Beebe’s exemption use goes to judge

Saturday, April 12, 2014

A judge preparing to decide whether Gov. Mike Beebe can withhold from public disclosure applications from potential appointees was called on Friday to balance the need for government transparency with the importance of protecting open communication between the state’s top leaders.

Lawyers from the attorney general’s office and the Republican Party of Arkansas also clashed before Pulaski County Circuit Judge Mary McGowan over the effect of the only other time the issue has been litigated before the Arkansas Supreme Court, 22 years ago.

McGowan did not say when she would rule.

At stake immediately is whether the Democratic governor can rely on an exemption in the state’s open-records law that Beebe claims allows him to withhold from public disclosure the applications he receives for the 300 commissions, committees, boards and panels whose members are appointed by the governor.
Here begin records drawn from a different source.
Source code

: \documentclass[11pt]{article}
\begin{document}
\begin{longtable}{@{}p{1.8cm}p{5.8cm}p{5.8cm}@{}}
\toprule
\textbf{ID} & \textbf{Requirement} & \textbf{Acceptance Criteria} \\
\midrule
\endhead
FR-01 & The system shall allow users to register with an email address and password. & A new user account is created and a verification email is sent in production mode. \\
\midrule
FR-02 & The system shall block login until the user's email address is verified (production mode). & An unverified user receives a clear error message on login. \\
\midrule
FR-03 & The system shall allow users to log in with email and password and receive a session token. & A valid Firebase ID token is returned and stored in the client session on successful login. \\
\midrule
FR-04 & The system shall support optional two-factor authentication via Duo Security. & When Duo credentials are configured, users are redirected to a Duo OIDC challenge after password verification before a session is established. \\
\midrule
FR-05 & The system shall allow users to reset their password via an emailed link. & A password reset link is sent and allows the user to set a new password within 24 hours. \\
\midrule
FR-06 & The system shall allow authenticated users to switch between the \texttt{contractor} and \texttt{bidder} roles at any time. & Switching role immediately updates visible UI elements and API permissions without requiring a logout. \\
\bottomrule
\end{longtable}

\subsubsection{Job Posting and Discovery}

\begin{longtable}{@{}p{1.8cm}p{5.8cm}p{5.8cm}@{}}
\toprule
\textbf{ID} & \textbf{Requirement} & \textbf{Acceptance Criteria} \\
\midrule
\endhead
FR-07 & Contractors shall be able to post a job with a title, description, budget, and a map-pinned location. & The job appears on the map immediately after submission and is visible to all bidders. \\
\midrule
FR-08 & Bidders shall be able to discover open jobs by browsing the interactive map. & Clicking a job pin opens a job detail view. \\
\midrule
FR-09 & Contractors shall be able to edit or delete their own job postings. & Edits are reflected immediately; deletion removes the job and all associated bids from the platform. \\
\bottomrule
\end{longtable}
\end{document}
Republican Executive Director Megan Tollett asked for about two years’ worth of applications in October, then sued Beebe under the state open-records law when he would not release them.

Beebe invoked an exemption in the Freedom of Information Act that shields his “unpublished memoranda, working papers and correspondence.”

It’s a protection from public disclosure that also shields the papers of the General Assembly, Supreme Court justices, appeals court judges and the attorney general.

On Beebe’s behalf, Joe Cordi, senior assistant attorney general, warned the judge that a ruling against the governor could have dire consequences for Arkansas’ “apex” leadership.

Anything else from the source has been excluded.